Le Ciref mise sur une fraise très gustative

Publié le 11/12/2018 par Olivier Lévêque dans
La nouvelle variété de fraise mise au point par le Ciref et présentée lors du Vinitech 2018 sous le code CIR121, cherche encore son futur nom. Photo : O.Lévêque/Pixel Image
La nouvelle variété de fraise mise au point par le Ciref et présentée lors du Vinitech 2018 sous le code CIR121, cherche encore son futur nom. Photo : O.Lévêque/Pixel Image

Une ronde de printemps notée pour sa bonne qualité organoleptique.
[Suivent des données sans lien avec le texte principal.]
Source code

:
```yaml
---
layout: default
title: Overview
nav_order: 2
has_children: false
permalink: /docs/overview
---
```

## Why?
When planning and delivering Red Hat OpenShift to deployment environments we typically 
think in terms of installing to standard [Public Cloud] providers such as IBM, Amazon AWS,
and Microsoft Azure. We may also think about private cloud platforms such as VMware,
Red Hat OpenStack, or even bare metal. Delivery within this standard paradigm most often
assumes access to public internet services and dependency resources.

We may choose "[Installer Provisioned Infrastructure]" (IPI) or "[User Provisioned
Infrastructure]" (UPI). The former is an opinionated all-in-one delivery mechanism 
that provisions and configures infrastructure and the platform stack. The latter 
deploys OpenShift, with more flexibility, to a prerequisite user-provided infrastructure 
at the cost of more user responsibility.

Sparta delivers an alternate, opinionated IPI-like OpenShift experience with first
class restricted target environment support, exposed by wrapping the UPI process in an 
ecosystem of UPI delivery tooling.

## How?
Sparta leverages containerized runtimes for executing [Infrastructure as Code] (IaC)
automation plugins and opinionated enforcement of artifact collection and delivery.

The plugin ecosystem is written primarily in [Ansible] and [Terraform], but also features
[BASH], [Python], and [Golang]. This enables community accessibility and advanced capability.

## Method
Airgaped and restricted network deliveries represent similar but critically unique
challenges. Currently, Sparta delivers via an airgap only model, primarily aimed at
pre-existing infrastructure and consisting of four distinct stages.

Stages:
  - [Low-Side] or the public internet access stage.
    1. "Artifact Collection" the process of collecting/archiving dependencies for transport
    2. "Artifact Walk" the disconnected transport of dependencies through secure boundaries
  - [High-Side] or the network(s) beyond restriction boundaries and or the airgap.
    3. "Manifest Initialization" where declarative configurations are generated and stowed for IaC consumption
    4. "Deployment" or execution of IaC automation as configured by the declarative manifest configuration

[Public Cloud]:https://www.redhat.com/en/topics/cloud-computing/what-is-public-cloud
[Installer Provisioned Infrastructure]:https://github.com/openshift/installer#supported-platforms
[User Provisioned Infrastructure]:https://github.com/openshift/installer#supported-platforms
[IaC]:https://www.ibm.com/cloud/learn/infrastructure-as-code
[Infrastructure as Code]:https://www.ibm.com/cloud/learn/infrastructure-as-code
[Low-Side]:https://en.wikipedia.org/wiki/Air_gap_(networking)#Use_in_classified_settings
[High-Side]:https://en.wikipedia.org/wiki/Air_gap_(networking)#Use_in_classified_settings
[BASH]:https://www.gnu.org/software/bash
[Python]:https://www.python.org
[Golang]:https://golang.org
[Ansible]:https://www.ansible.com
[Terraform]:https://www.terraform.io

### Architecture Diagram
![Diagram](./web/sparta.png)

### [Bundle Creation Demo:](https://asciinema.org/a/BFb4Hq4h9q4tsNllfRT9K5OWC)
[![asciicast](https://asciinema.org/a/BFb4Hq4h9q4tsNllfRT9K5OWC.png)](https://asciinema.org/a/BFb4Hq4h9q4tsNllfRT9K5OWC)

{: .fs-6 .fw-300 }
La nouvelle variété de fraise mise au point par le Ciref, présentée lors du Vinitech 2018 sous le code CIR121, cherche encore son futur nom. « Cette fraise se démarque réellement par son goût, souligne Marie-Laure Bayard, responsable du développement variétal au Ciref. Comme elle n’a pas été retenue par les entreprises adhérentes du Ciref, c’est nous-même qui nous chargeons de la développer. »

Bonnes prédispositions pour la vente directe


Marie-Laure Bayard, responsable du
développement variétal au Ciref
.
Photo : O.Lévêque/Pixel Image


Cette nouvelle variété gustative présente également une bonne tolérance à l’oïdium d’après l’association. Elle se destine plutôt pour les zones sud-est et sud-ouest, en raison de faibles besoins en froid. « Un autre atout est sa bonne tenue, ce qui lui permet d’être récoltée une fois par semaine seulement », poursuit Marie-Laure Bayard, qui voit dans cette variété de bonnes prédispositions pour la vente directe : « Elle présente en effet des formes variées de fruits, ce qui peut déplaire aux GMS qui demandent plus de régularité, à l’inverse de la vente directe où la notion de goût est très importante ! »

Nouveau fonctionnement en consortium

En parallèle, le Ciref poursuit la mise en place de son nouveau système de fonctionnement de développement variétal en consortium. L’association présente désormais chaque année des variétés dans un créneau donné à tous ses adhérents qui peuvent alors se positionner sur la ou les variétés qu’ils souhaitent voir évoluer au sein d’un consortium d’évaluation. Les acteurs de la filière fraise poursuivent ensuite eux-mêmes l’évaluation des variétés en y investissant des moyens humains et financiers. Après trois ans d’évaluation, si la variété démontre un potentiel commercial, les parties du consortium d’évaluation peuvent décider de former un consortium de développement pour lancer la variété, avec des critères d’entrée sur le marché établi par les partenaires. Les variétés qui ne sont pas retenues par les adhérents ou par les consortiums d’évaluation peuvent être développées par le Ciref seul, comme c’est le cas de la CIR121.
 
« Nous sommes à la deuxièmeannée de mise en place des consortiums, précise Marie-Laure Bayard. Cette année, six variétés ont été retenues au sein de trois consortiums : répartis de la Bretagne au Sud-Ouest en passant par le Centre. » Reste à savoir quelles seront les variétés retenues pour aller ensuite jusqu’aux consommateurs !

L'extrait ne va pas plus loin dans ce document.